Quality is performance consequences equal to preferred expectations; all else is rhetoric. But what is the preferred expectation, and who's expectations should we meet?
"The right act can readily be known once the greatest good has been determined, for it becomes simply that act which enhances the realization of the greatest good, and the immoral act is that mode of behavior which is a deterrent to its realization" [Sahakian & Sahakian, 1993]. Unfortunately, in human services we have many opinions about what the greatest good is, yet we rarely discuss our differences. We employ staff based on the credentials they hold, who may or may not believe that "what's best for kids" is the same as ours. We have not defined the outcome, except in terse measurable terms which have no relation to out greatest good.
Outcomes for disruptive behavior are clearly measurable - school
behavior incidents, detention, suspension and expulsion is up/down
20% over the past three years. For some managers, the goal of
reducing disruptive behavior is accomplished through fear, drugs,
or incarceration. When closely examined, we may find that those
who refuse to comply are no longer in the school because they
have been "referred" to a mental health agency which
has placed them in a psychiatric hospital, partial hospital or
residential program. Or those that "respond favorably to
medication" [e.g., meet the 'dead man' test - which means
the more they act like a dead man, the better they are] are in
school and no longer act out. Is this what is "best for kids"?
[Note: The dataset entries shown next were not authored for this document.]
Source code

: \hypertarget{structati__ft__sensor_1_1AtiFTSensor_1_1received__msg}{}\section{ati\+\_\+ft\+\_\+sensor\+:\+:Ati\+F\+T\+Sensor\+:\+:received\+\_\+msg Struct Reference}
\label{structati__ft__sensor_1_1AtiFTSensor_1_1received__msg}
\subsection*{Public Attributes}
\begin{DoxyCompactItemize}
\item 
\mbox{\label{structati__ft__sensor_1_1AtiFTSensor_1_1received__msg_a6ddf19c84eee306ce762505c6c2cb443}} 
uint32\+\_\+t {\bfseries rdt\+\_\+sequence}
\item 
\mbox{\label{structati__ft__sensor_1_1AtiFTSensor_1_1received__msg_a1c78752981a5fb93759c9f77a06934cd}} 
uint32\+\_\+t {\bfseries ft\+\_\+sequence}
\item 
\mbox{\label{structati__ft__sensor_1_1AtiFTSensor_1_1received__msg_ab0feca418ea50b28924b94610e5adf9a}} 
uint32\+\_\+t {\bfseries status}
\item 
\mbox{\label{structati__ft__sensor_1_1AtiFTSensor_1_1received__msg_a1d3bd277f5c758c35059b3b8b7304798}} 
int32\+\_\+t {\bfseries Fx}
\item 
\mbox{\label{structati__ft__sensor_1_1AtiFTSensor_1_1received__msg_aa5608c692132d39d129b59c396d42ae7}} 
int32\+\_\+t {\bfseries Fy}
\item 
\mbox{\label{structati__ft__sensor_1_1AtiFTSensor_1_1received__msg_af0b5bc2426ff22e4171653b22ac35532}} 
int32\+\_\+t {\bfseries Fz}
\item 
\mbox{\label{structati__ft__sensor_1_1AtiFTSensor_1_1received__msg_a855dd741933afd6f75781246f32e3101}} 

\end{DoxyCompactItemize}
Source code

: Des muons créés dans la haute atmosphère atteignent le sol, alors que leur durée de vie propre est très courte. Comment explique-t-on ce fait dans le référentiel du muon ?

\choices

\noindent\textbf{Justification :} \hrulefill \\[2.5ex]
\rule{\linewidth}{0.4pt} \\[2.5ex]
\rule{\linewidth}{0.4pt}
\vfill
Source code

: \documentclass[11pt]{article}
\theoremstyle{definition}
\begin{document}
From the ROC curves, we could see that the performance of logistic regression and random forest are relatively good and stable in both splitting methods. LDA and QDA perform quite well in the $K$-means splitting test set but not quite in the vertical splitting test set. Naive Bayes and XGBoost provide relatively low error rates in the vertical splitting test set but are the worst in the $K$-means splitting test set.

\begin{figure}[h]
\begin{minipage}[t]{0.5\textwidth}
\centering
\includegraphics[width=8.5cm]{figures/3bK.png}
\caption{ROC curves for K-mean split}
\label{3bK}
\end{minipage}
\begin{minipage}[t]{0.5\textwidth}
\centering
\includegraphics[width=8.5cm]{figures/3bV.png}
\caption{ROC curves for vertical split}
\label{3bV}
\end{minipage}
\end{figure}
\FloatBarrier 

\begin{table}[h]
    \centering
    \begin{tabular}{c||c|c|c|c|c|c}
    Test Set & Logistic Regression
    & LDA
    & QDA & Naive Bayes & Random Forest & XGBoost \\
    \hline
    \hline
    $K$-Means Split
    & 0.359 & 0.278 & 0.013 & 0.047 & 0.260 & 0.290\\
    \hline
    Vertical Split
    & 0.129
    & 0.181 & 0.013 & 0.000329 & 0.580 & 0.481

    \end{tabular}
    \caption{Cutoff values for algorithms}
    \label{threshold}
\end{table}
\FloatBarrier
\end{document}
While it is nice that we have begun to realize that we cannot
simply collect custodial data which tracks process and not outcome;
outcome data is useless unless we have a clear understand of our
mission, purpose, greatest good or summon bonum. Not only does
such a discussion help to assure that the greatest good is defined,
but it provides a basis for understanding the limitations or constraints
upon the process in reaching the outcome. Ending "unemployment"
is easy if slavery is acceptable. But is full employment really
the goal; or more accurately, is full employment the only dimension
of the goal?
Performance management therefore cannot avoid a discussion and
consensus on life's greatest good. 'What's good for kids' must
be defined in detail if we are to in fact provide it. Further,
'what's good for kid's' must be demonstrated and in order to do
this, we must discuss how we will know when we have gotten there.
Is 'what's good for kids' simply that they be safe, well fed,
clothed and housed appropriately? Or is 'what's good for kids'
something more?
As we begin to examine this in detail, we may find that 'what's
good for some kids, is not good for all kids'. We may find that
individual self determination is more important than a broad standard.
We may decide that the overall determination is that 'what's good
for kids' is that their families have the support and power to
determine their own lives.
Whatever we decide, we become aware through a process of collective
thinking that "what's good for kids" is not an easily
answered question and that many reasonable people have arrived
at different conclusions. The perspective of the individual making
the determination is a more powerful influence for 'what's good
for kids', then any demonstrable results. Yet most human service
managers are perfectly willing to allow reasonable, "good"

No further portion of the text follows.